Dalam diskusi publik ini sejumlah filsuf senior antara lain Romo Mudji Sutrisno, Martin Lukito Sinaga. Kata Romo Mudji, Filsafat harus memberikan pencerahan di tengah masyarakat bagi lahirnya kebaikan bersama atau bonum commune.

Sebelum diskusi, para penggagas telah menegaskan bahwa belakangan pembusukan filsafat kembali muncul setidaknya dalam dua bentuk. Pertama, filsafat digunakan untuk menjustifikasi kepentingan politik tertentu, tanpa konfrontasi apakah hal tersebut menyumbang pada telos setiap politik, yaitu kohabitasi yang berkedamaian dan bonum communae.

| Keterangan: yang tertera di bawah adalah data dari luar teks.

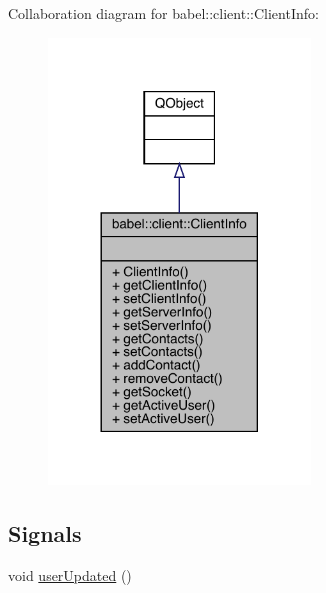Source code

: Collaboration diagram for babel\+:\+:client\+:\+:Client\+Info\+:\nopagebreak
\begin{figure}[H]
\begin{center}
\leavevmode
\includegraphics[width=197pt]{classbabel_1_1client_1_1_client_info__coll__graph}
\end{center}
\end{figure}
\subsection*{Signals}
\begin{DoxyCompactItemize}
\item 
void \mbox{\hyperlink{classbabel_1_1client_1_1_client_info_a20070f1abc949a58f2e532edd4f32f0c}{user\+Updated}} ()
\end{DoxyCompactItemize}
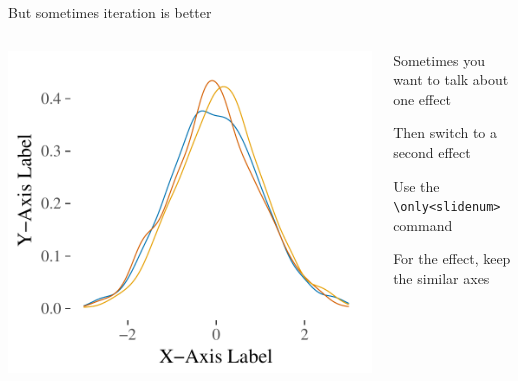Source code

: \documentclass[notes,11pt, aspectratio=169]{beamer}
\newenvironment{wideitemize}{\itemize\addtolength{\itemsep}{10pt}}{\enditemize}
\begin{document}
\begin{frame}{But sometimes iteration is better}
\begin{columns}[T]
\begin{column}{.58\textwidth}
{{      \includegraphics{figure3_overlay.pdf}
    }
  }
\end{column}
\hfill
\begin{column}{.4\textwidth}
  \begin{wideitemize}
  \item<1-> Sometimes you want to talk about one effect
  \item<2-> Then switch to a second effect 
  \item<3-> Use the \texttt{\textbackslash only<slidenum>} command
  \item<3-> For the effect, keep the similar axes
  \end{wideitemize}
  \end{column}
\end{columns}
\end{frame}
\end{document}
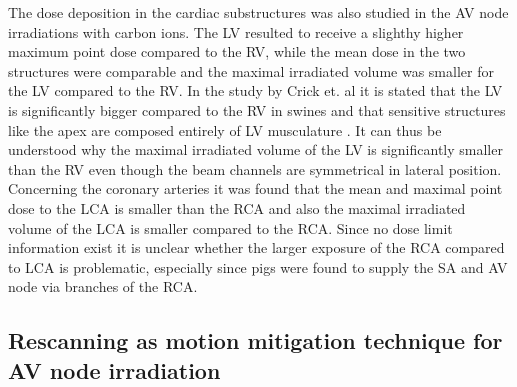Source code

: \documentclass[type=dr, dr=rernat, accentcolor=tud7b,colorbacktitle, bigchapter, openright, twoside, 12pt ]{tudthesis}
\begin{document}
The dose deposition in the cardiac substructures was also studied in the AV node irradiations with carbon ions. The LV resulted 
to receive a slighthy higher maximum point dose compared to the RV, while the mean dose in the two structures were comparable and the 
maximal irradiated volume was smaller for the LV compared to the RV. In the study by Crick et. al it is stated that the LV is significantly 
bigger compared to the RV in swines and that sensitive structures like the apex are composed entirely of LV musculature \cite{Cri98}. It can 
thus be understood why the maximal irradiated volume of the LV is significantly smaller than the RV even though the beam channels are 
symmetrical in lateral position. Concerning the coronary arteries it was found that the mean and maximal point dose to the LCA is smaller than 
the RCA and also the maximal irradiated volume of the LCA is smaller compared to the RCA. Since no dose limit information exist it is unclear 
whether the larger exposure of the RCA compared to LCA is problematic, especially since pigs were found to supply the SA and AV node via branches of the RCA.


\vspace*{-0.3cm}
\subsection{Rescanning as motion mitigation technique for AV node irradiation}
\end{document}
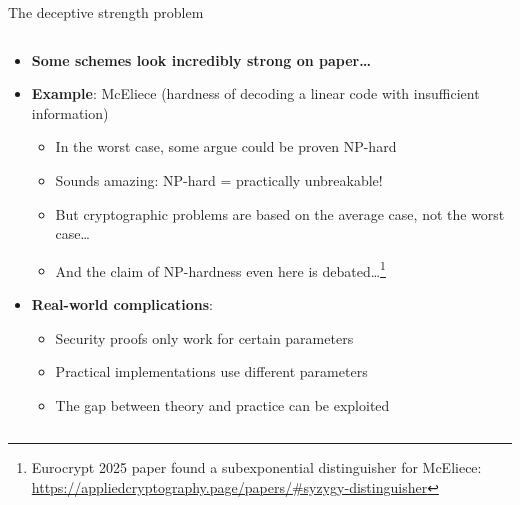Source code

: \documentclass[aspectratio=169, lualatex, handout]{beamer}
\begin{document}
\begin{frame}{The deceptive strength problem}
	\begin{columns}[c]
		\begin{column}{1\textwidth}
			\begin{itemize}
				\item \textbf{Some schemes look incredibly strong on paper\ldots}
				\item \textbf{Example}: McEliece (hardness of decoding a linear code with insufficient information)
				      \begin{itemize}
					      \item In the worst case, some argue could be proven NP-hard
					      \item Sounds amazing: NP-hard = practically unbreakable!
					      \item But cryptographic problems are based on the average case, not the worst case\ldots
					      \item And the claim of NP-hardness even here is debated\ldots\footnote{Eurocrypt 2025 paper found a subexponential distinguisher for McEliece: \url{https://appliedcryptography.page/papers/\#syzygy-distinguisher}}
				      \end{itemize}
				\item \textbf{Real-world complications}:
				      \begin{itemize}
					      \item Security proofs only work for certain parameters
					      \item Practical implementations use different parameters
					      \item The gap between theory and practice can be exploited
				      \end{itemize}
			\end{itemize}
		\end{column}
	\end{columns}
\end{frame}
\end{document}
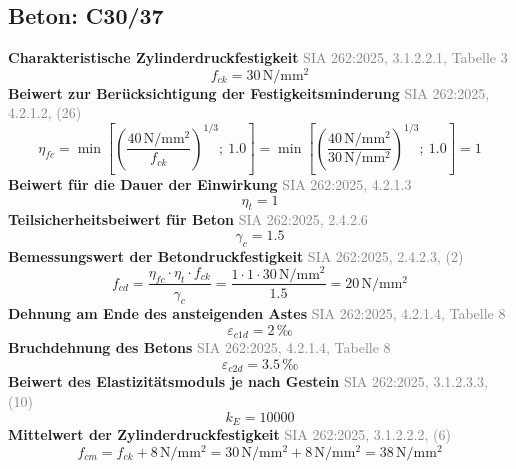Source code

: \documentclass[11pt,a4paper]{article}
\newcommand{\normref}[1]{{\small\textcolor{gray}{#1}}}
\begin{document}
\subsection{Beton: C30/37}
\noindent\textbf{Charakteristische Zylinderdruckfestigkeit} \hfill \normref{SIA 262:2025, 3.1.2.2.1, Tabelle 3}
\begin{equation*}
f_{ck} = 30\,\mathrm{N}/\mathrm{mm}^{2}
\end{equation*}
\noindent\textbf{Beiwert zur Berücksichtigung der Festigkeitsminderung} \hfill \normref{SIA 262:2025, 4.2.1.2, (26)}
\begin{equation*}
\eta_{fc} = \min\left[\left(\frac{40\,\mathrm{N}/\mathrm{mm}^{2}}{f_{ck}}\right)^{1/3};\ 1.0\right] = \min\left[\left(\frac{40\,\mathrm{N}/\mathrm{mm}^{2}}{30\,\mathrm{N}/\mathrm{mm}^{2}}\right)^{1/3};\ 1.0\right] = 1
\end{equation*}
\noindent\textbf{Beiwert für die Dauer der Einwirkung} \hfill \normref{SIA 262:2025, 4.2.1.3}
\begin{equation*}
\eta_t = 1
\end{equation*}
\noindent\textbf{Teilsicherheitsbeiwert für Beton} \hfill \normref{SIA 262:2025, 2.4.2.6}
\begin{equation*}
\gamma_c = 1.5
\end{equation*}
\noindent\textbf{Bemessungswert der Betondruckfestigkeit} \hfill \normref{SIA 262:2025, 2.4.2.3, (2)}
\begin{equation*}
f_{cd} = \frac{\eta_{fc} \cdot \eta_t \cdot f_{ck}}{\gamma_c} = \frac{1 \cdot 1 \cdot 30\,\mathrm{N}/\mathrm{mm}^{2}}{1.5} = 20\,\mathrm{N}/\mathrm{mm}^{2}
\end{equation*}
\noindent\textbf{Dehnung am Ende des ansteigenden Astes} \hfill \normref{SIA 262:2025, 4.2.1.4, Tabelle 8}
\begin{equation*}
\varepsilon_{c1d} = 2\,\text{‰}
\end{equation*}
\noindent\textbf{Bruchdehnung des Betons} \hfill \normref{SIA 262:2025, 4.2.1.4, Tabelle 8}
\begin{equation*}
\varepsilon_{c2d} = 3.5\,\text{‰}
\end{equation*}
\noindent\textbf{Beiwert des Elastizitätsmoduls je nach Gestein} \hfill \normref{SIA 262:2025, 3.1.2.3.3, (10)}
\begin{equation*}
k_E = 10000
\end{equation*}
\noindent\textbf{Mittelwert der Zylinderdruckfestigkeit} \hfill \normref{SIA 262:2025, 3.1.2.2.2, (6)}
\begin{equation*}
f_{cm} = f_{ck} + 8\,\mathrm{N}/\mathrm{mm}^{2} = 30\,\mathrm{N}/\mathrm{mm}^{2} + 8\,\mathrm{N}/\mathrm{mm}^{2} = 38\,\mathrm{N}/\mathrm{mm}^{2}
\end{equation*}
\end{document}
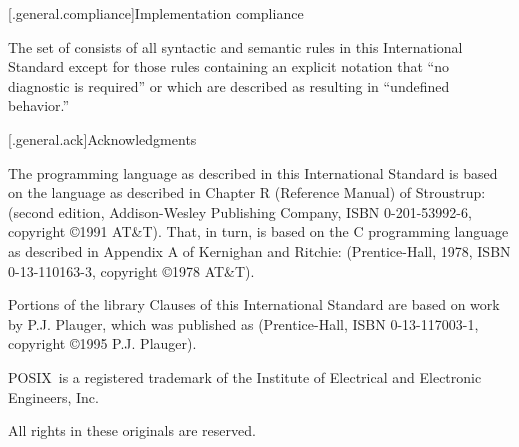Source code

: [\iotwod.general.compliance]{Implementation compliance}

\pnum
{}%
%
The set of
consists of all syntactic and semantic rules in this International
Standard except for those rules containing an explicit notation that
``no diagnostic is required'' or which are described as resulting in
``undefined behavior.''


[\iotwod.general.ack]{Acknowledgments}

\pnum
The \Cpp  programming language as described in this International
Standard is based on the language as described in Chapter R (Reference
Manual) of Stroustrup:  (second
edition, Addison-Wesley Publishing Company, ISBN 0-201-53992-6,
copyright \copyright 1991 AT\&T). That, in turn, is based on the C
programming language as described in Appendix A of Kernighan and
Ritchie:  (Prentice-Hall, 1978, ISBN
0-13-110163-3, copyright \copyright 1978 AT\&T).

\pnum
Portions of the library Clauses of this International Standard are based
on work by P.J. Plauger, which was published as  (Prentice-Hall, ISBN 0-13-117003-1, copyright
\copyright 1995 P.J. Plauger).

\pnum
POSIX\textregistered\ is a registered trademark of the Institute of Electrical and
Electronic Engineers, Inc.

\pnum
All rights in these originals are reserved.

Kedua, filsafat dilacurkan sebagai alat untuk tujuan subsistens semata dan bukan lagi sebagai sebuah art of thinking, sebagaimana menjadi praktik para filsuf Yunani kuno.

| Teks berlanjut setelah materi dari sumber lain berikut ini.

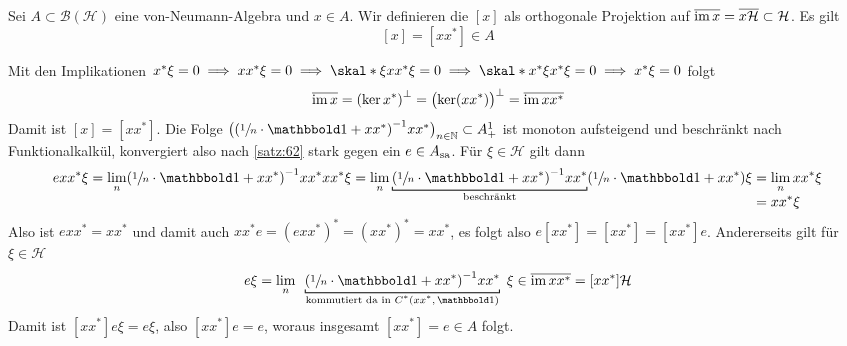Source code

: \begin{definitionP}[label=def:610,{name=[Bildprojektion]}]
	Sei $A \subset \mathcal{B}(\mathcal{H})$ eine von-Neumann-Algebra und $x \in A$.
	Wir definieren die  $[x]$ als orthogonale Projektion auf $\overline{\im x} = \overline{x \mathcal{H}} \subset \mathcal{H}$. 
	Es gilt
	\[
		[x] = [xx^*] \in A
	\]
\end{definitionP}
\begin{beweis}
	Mit den Implikationen $x^* \xi=0 \implies xx^* \xi=0 \implies \skal*{\xi}{xx^*\xi}=0 \implies \skal*{x^* \xi}{x^*\xi}=0 \implies x^* \xi=0$ folgt
	\[
		\overline{\im x} = \enbrace*{\ker x^*}^\bot = \enbrace[\big]{\ker (xx^*)}^\bot = \overline{\im xx^*}
	\]
	Damit ist $[x]=[xx^*]$. 
	Die Folge $\enbrace[\big]{\enbrace*{\sfrac{1}{n} \cdot \ind + xx^*}^{-1} xx^*}_{n \in \mathbb{N}} \subset A_+^1$ ist monoton aufsteigend und beschränkt nach Funktionalkalkül, konvergiert also nach \autoref{satz:62} stark gegen ein $e \in A_\sa$.
	Für $\xi \in \mathcal{H}$ gilt dann
	\begin{align}
		e xx^* \xi = \lim_n \enbrace*{\sfrac{1}{n} \cdot \ind + xx^*}^{-1} xx^* xx^* \xi = \lim_n \Underbracket{\enbrace*{\sfrac{1}{n} \cdot \ind + xx^*}^{-1} xx^*}{\text{beschränkt} } \enbrace*{\sfrac{1}{n} \cdot \ind + xx^*} \xi 
		&= \lim_n xx^* \xi \\[-.8em] &= xx^* \xi
	\end{align}
	Also ist $exx^* = xx^*$ und damit auch $xx^*e=(e xx^*)^* = (xx^*)^* = xx^*$, es folgt also $e[xx^*] = [xx^*] = [xx^*]e$.
	Andererseits gilt für $\xi \in \mathcal{H}$
	\begin{align}
		e \xi = \lim_n \enspace\Underbracket{\enbrace*{\sfrac{1}{n} \cdot \ind + xx^*}^{-1} xx^*}{\mathclap{\text{kommutiert da in $C^*(xx^*,\ind)$}}}\enspace \xi \in \overline{\im xx^*}= [xx^*] \mathcal{H}
	\end{align}
	Damit ist $[xx^*]e \xi = e \xi$, also $[xx^*]e=e$, woraus insgesamt $[xx^*]=e \in A$ folgt.
\end{beweis}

Karena itu, para pengagas yang sebagian besar adalah filsuf muda menyerukan penolakan terhadap praktik sofisme, yang tidak lebih daripada suatu permainan tipu daya berbungkus kelihaian silat lidah dan permainan kata, untuk mengecoh lawan bicara dengan mengajukan dalil-dalil seolah argumentatif, padahal sejatinya bukan.

Menolak kesesatan berpikir, yang mengabaikan kaidah-kaidah berlogika, dan penyebarluasannya sekadar demi pembenaran kepentingan sendiri.

Mendorong praktik berpikir logis sekaligus kritis demi menghindari kesesatan berpikir dan dogmatisme politik tidak bernalar.

Menolak penyebarluasan disinformasi dan pesan-pesan kebencian, yang bukan hanya merusak kepercayaan silang, melainkan pula mendorong permusuhan dan menegasikan alasan berdirinya Indonesia.

Mendorong perwujudan diskursus publik, yang hidup dari pergulatan beragam pemikiran kritis serta mampu menyediakan alternatif solusi atas masalah-masalah bersama.

Mendorong praktik politik demokratis, termasuk dalam kontestasi elektoral, dengan bersandar pada norma-norma etis permusyawaratan rakyat. (EDL)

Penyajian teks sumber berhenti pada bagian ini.